An atheist today may ask, “Did Jesus really exist?” Historians would likely ask in return “Why is that a question?”
Over a year ago I watched a documentary called “The God Who Wasn’t There.” The man behind it, an ardent atheist Brian Flemming, attempted to argue Jesus did not exist. He conducted interviews with Christians on the streets whom he bombarded with questions that ordinary people outside the scholarship would likely not know. By the end of the documentary, I wanted to plug my ears at the dishonest scholarship. I have met many today who gobbled up the bogus “Zeitgeist” documentary that argued pagan deities like Horus, Osiris, etc., had the same stories in history as Jesus. In other words, Jesus was just a copycat from paganism. This theory is condemned largely in the academic world and truly renowned scholars have dismissed it and pointed out the fabrications revealed in the “Christ-myth.” Archarya S., the woman behind the “Zeitgeist” parallels, has been dubbed a liar and buffoon in the scholarly community. Even a skeptical historian who enjoys writing books challenging church dogma Bart Ehrman said of Archarya:
“In 1999, under the nom de plume Archarya S, D.M. Murdock published the breathless conspirator’s dream: The Christ Conspiracy: The Greatest Story Ever Sold….Mythicists of this ilk should not be surprised that their views are not taken seriously by real scholars, that their books are not reviewed in scholarly journals, mentioned by experts in the field, or even read by them. The book is filled with so many factual errors and outlandish assertions that it is hard to believe that the author is serious. If she is serious, it is hard to believe that she has ever encountered anything resembling historical scholarship.” 

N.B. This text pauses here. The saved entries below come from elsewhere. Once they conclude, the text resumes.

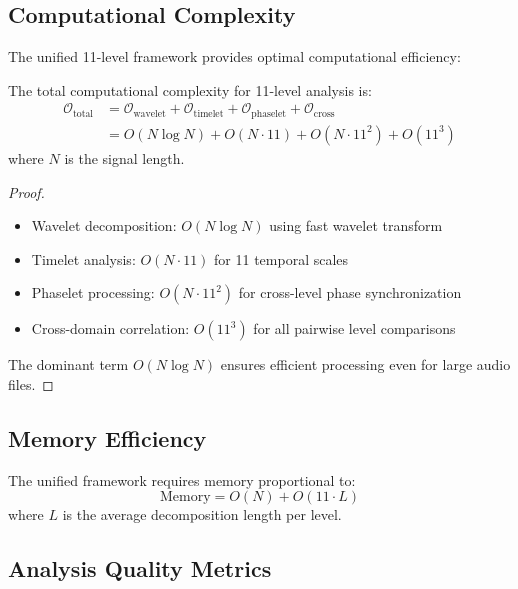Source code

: \subsection{Computational Complexity}

The unified 11-level framework provides optimal computational efficiency:

\begin{theorem}
The total computational complexity for 11-level analysis is:
\begin{align}
\mathcal{O}_{\text{total}} &= \mathcal{O}_{\text{wavelet}} + \mathcal{O}_{\text{timelet}} + \mathcal{O}_{\text{phaselet}} + \mathcal{O}_{\text{cross}} \\
&= O(N \log N) + O(N \cdot 11) + O(N \cdot 11^2) + O(11^3)
\end{align}
where $N$ is the signal length.
\end{theorem}

\begin{proof}
\begin{itemize}
    \item Wavelet decomposition: $O(N \log N)$ using fast wavelet transform
    \item Timelet analysis: $O(N \cdot 11)$ for 11 temporal scales
    \item Phaselet processing: $O(N \cdot 11^2)$ for cross-level phase synchronization
    \item Cross-domain correlation: $O(11^3)$ for all pairwise level comparisons
\end{itemize}
The dominant term $O(N \log N)$ ensures efficient processing even for large audio files.
\end{proof}

\subsection{Memory Efficiency}

\begin{theorem}
The unified framework requires memory proportional to:
\begin{equation}
\text{Memory} = O(N) + O(11 \cdot L)
\end{equation}
where $L$ is the average decomposition length per level.
\end{theorem}

\subsection{Analysis Quality Metrics}

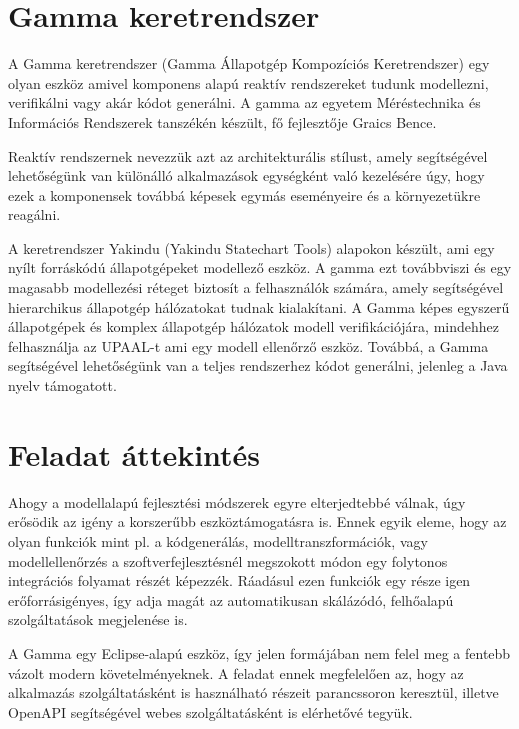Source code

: \section{Gamma keretrendszer}
A Gamma keretrendszer (Gamma Állapotgép Kompozíciós Keretrendszer) egy olyan eszköz amivel komponens alapú reaktív rendszereket tudunk modellezni, verifikálni vagy akár kódot generálni. A gamma az egyetem Méréstechnika és Információs Rendszerek tanszékén készült, fő fejlesztője Graics Bence.

Reaktív rendszernek nevezzük azt az architekturális stílust, amely segítségével lehetőségünk van különálló alkalmazások egységként való kezelésére úgy, hogy ezek a komponensek továbbá képesek egymás eseményeire és a környezetükre reagálni.

A keretrendszer Yakindu (Yakindu Statechart Tools) alapokon készült, ami egy nyílt forráskódú állapotgépeket modellező eszköz. A gamma ezt továbbviszi és egy magasabb modellezési réteget biztosít a felhasználók számára, amely segítségével hierarchikus állapotgép hálózatokat tudnak kialakítani. A Gamma képes egyszerű állapotgépek és komplex állapotgép hálózatok modell verifikációjára, mindehhez felhasználja az UPAAL-t ami egy modell ellenőrző eszköz. Továbbá, a Gamma segítségével lehetőségünk van a teljes rendszerhez kódot generálni, jelenleg a Java nyelv támogatott.

\section{Feladat áttekintés}
Ahogy a modellalapú fejlesztési módszerek egyre elterjedtebbé válnak, úgy erősödik az igény a korszerűbb eszköztámogatásra is. Ennek egyik eleme, hogy az olyan funkciók mint pl. a kódgenerálás, modelltranszformációk, vagy modellellenőrzés a szoftverfejlesztésnél megszokott módon egy folytonos integrációs folyamat részét képezzék. Ráadásul ezen funkciók egy része igen erőforrásigényes, így adja magát az automatikusan skálázódó, felhőalapú szolgáltatások megjelenése is.


A Gamma egy Eclipse-alapú eszköz, így jelen formájában nem felel meg a fentebb vázolt modern követelményeknek. A feladat ennek megfelelően az, hogy az alkalmazás szolgáltatásként is használható részeit parancssoron keresztül, illetve OpenAPI segítségével webes szolgáltatásként is elérhetővé tegyük.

Despite scholarly denouncement of the “Christ-myth,” mythicists continue to proclaim their claims as facts on the internet fooling the gullible. Any individual who reads such pagan parallels online might be intimidated if they do not know the real history or scholarship. Surprisingly, I have found almost all mythicists are atheists. Indeed, even famous atheist writers like Richard Dawkins or Christopher Hitchens entertain the “Christ-myth” as deserving of some respect in scholarly communities. Hitchens used phrases such as “the highly questionable existence of Jesus” when discussing the arguments for Christianity.  But such a dogmatic acceptance of the “Christ-myth” should make one question the supposed rationality of atheist writers. Dogmatism is what such atheists as Dawkins or Hitchens condemn in religion, yet Dawkins appears equally dogmatic and ignorant in matters related to biblical history. 
The “Christ-myth,” far from showing the reasoning capacity of these atheist bloggers and authors, exposes the gullibility and dogmatism of so many atheists. To be sure, I have met some atheists who do not doubt or question the existence of Jesus. But such atheists tend to still contend virtually nothing in the four gospels is historical, which represents another claim that would draw little support from the scholarly community. Of course, the scholarly community may be completely wrong. Nonetheless, this demonstrates atheists like the mythicists do not represent the genuine intellectual opinions of academia. Though they may be knowledgeable in areas related to science, I have discovered most atheists who adopt this mythicist view do not remotely understand the historical discipline concerned with Jesus. The “Christ-myth” theory is not promoting atheist agendas to demonstrate the irrationality of religion and the rationality of atheism. Instead, the “Christ-myth” is affecting the opposite for atheists.
 See the supposed pagan parallels challenged in Martin Hengel, The Son of God: The Origin of Christology and the History of Jewish Hellenistic Religion, (Eugene, Oregon: Wipf & Stock Publishers, 2007).
 Bart Ehrman, Did Jesus Exist? The Historical Argument for Jesus of Nazareth, (New York: HarperOne, 2012), 21.
 Christopher Hitchens, God is Not Great: How Religion Poisons Everything , (New York: Hachette Book Group, 2007), 231, iBooks.
 I cannot begin to illustrate the errors of biblical scholarship Richard Dawkins promoted in his The God Delusion.